Cette réformette de l’APL prend le même chemin. La suppression de l’aide au logement n’aura aucun impact positif sur le montant des loyers. Le locataire qui jouait déjà les équilibristes, avant la réforme de l’APL, risque de se retrouver à la rue s’il ne peut plus honorer son loyer. Mais ça, le gouvernement n’en a cure. Dans un cas comme dans l’autre (réforme sur les frais de santé et APL), ce gouvernement commet des fautes de gestion impardonnables qui risquent de créer un désastre social sans précédent.

Conclusion

Derrière les conséquences de cette pseudo-réforme de l’APL qui, rappelons-le, touche 80.000 foyers de plein fouet, se cache un problème beaucoup plus grave. Le vrai scandale réside dans le fait que ce gouvernement ne dispose d’aucune politique viable pour faire du logement une priorité nationale.

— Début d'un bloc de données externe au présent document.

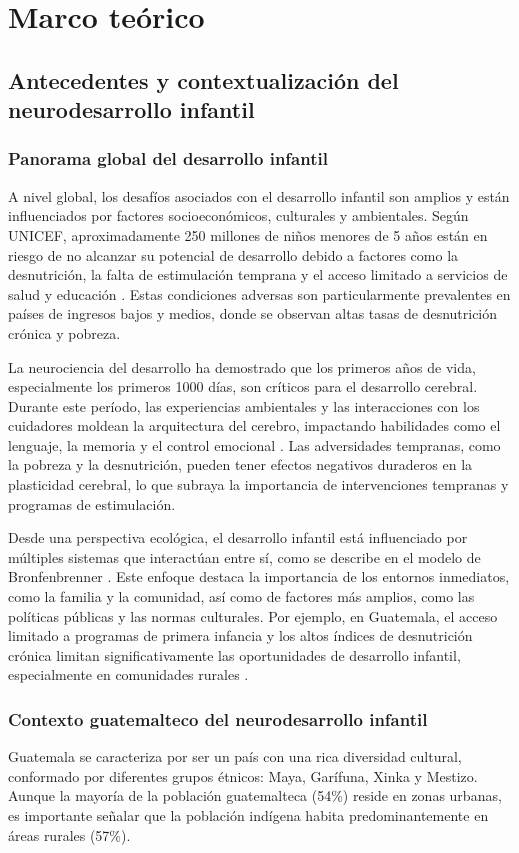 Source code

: \documentclass[11pt,letterpaper]{report}
\begin{document}
	\chapter{Marco teórico}
\section{Antecedentes y contextualización del neurodesarrollo infantil}
\subsection{Panorama global del desarrollo infantil}
A nivel global,  los desafíos asociados con el desarrollo infantil son amplios
y están influenciados por factores socioeconómicos, culturales y ambientales.
Según UNICEF, aproximadamente 250 millones de niños menores de 5 años están en 
riesgo de no alcanzar su potencial de desarrollo debido a factores como la 
desnutrición, la falta de estimulación temprana y el acceso limitado a 
servicios de salud y educación \cite{UNICEF2023}. Estas condiciones adversas 
son particularmente prevalentes en países de ingresos bajos y medios, donde se 
observan altas tasas de desnutrición crónica y pobreza.

La neurociencia del desarrollo ha demostrado que los primeros años de vida, 
especialmente los primeros 1000 días, son críticos para el desarrollo cerebral. 
Durante este período, las experiencias ambientales y las interacciones con los 
cuidadores moldean la arquitectura del cerebro, impactando habilidades como el 
lenguaje, la memoria y el control emocional \cite{Stiles2010}. Las adversidades 
tempranas, como la pobreza y la desnutrición, pueden tener efectos negativos 
duraderos en la plasticidad cerebral, lo que subraya la importancia de 
intervenciones tempranas y programas de estimulación.

Desde una perspectiva ecológica, el desarrollo infantil está influenciado por 
múltiples sistemas que interactúan entre sí, como se describe en el modelo de 
Bronfenbrenner \cite{Bronfenbrenner2005}. Este enfoque destaca la importancia 
de los entornos inmediatos, como la familia y la comunidad, así como de 
factores más amplios, como las políticas públicas y las normas culturales. Por 
ejemplo, en Guatemala, el acceso limitado a programas de primera infancia y los 
altos índices de desnutrición crónica limitan significativamente las 
oportunidades de desarrollo infantil, especialmente en comunidades rurales 
\cite{SESAN2022}.

\subsection{Contexto guatemalteco del neurodesarrollo infantil}
Guatemala se caracteriza por ser un país con una rica diversidad cultural,
conformado por diferentes grupos étnicos: Maya, Garífuna, Xinka y Mestizo. 
Aunque la mayoría de la población guatemalteca (54\%) reside en zonas urbanas,
es importante señalar que la población indígena habita predominantemente en
áreas rurales (57\%). \cite{PoliticaInfanciaGuate}
\end{document}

Un jour, il sera nécessaire de s’affranchir des postures électorales et de prendre la question du logement à bras-le-corps afin d’enrayer la cherté de l’immobilier en France en remettant tout à plat. Avec pour objectif de définir la place que doit vraiment occuper le logement dans notre société. Un produit de luxe réservé à certains ou un besoin fondamental qui doit permettre aux citoyens de vivre dignement, sans devenir des esclaves modernes s’épuisant à la tâche afin de payer un loyer ou un crédit exorbitant pour occuper un logement tout à fait quelconque.

Ce gouvernement se contente d’en faire le moins possible, de passer entre les gouttes et de surfer sur un marché immobilier qui semble en bonne forme. En apparence seulement, car le marché ne se porte pas aussi bien que les illusionnistes voudraient nous le faire croire. Henry-Buzy Cazaux livre dans sa dernière tribune, dans le magazine Capital, une vision très juste et à contre-courant de l’ensemble des acteurs de l’immobilier.

En substance, il évoque :

Encore une fois, il est dans le vrai et ses analyses sonnent juste.

Quant à ce gouvernement, constatant l’échec patent de la réforme de l’APL, il pourra toujours prétexter avoir joué de malchance sur cette question après la guigne du chômage et la poisse de la Santé. Vraiment pas de bol.